Wherever the string "printstr" shows up in the data below, copy the whole line.

··· Supplied information

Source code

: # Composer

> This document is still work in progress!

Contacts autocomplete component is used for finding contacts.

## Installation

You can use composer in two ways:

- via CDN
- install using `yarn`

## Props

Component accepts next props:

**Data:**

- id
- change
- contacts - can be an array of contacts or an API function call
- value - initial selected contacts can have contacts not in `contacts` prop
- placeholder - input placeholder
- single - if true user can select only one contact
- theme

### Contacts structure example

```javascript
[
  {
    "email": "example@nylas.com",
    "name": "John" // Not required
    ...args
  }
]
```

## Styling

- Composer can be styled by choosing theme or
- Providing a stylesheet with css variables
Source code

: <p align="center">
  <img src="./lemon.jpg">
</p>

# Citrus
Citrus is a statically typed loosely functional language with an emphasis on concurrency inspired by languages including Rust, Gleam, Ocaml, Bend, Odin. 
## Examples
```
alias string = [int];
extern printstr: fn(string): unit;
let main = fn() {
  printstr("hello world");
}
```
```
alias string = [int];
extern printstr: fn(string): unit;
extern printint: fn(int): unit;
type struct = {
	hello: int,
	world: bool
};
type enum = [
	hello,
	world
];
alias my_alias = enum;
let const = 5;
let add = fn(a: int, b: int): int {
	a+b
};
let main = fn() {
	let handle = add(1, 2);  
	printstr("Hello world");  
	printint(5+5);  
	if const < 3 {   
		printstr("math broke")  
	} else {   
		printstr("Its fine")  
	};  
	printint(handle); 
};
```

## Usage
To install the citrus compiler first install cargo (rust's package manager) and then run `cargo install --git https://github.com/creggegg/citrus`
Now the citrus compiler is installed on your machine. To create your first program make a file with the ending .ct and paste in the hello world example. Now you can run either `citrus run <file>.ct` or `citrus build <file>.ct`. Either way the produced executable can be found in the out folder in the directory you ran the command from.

······

### Solution for this problem
extern printstr: fn(string): unit;
  printstr("hello world");
extern printstr: fn(string): unit;
	printstr("Hello world");  
		printstr("math broke")  
		printstr("Its fine")  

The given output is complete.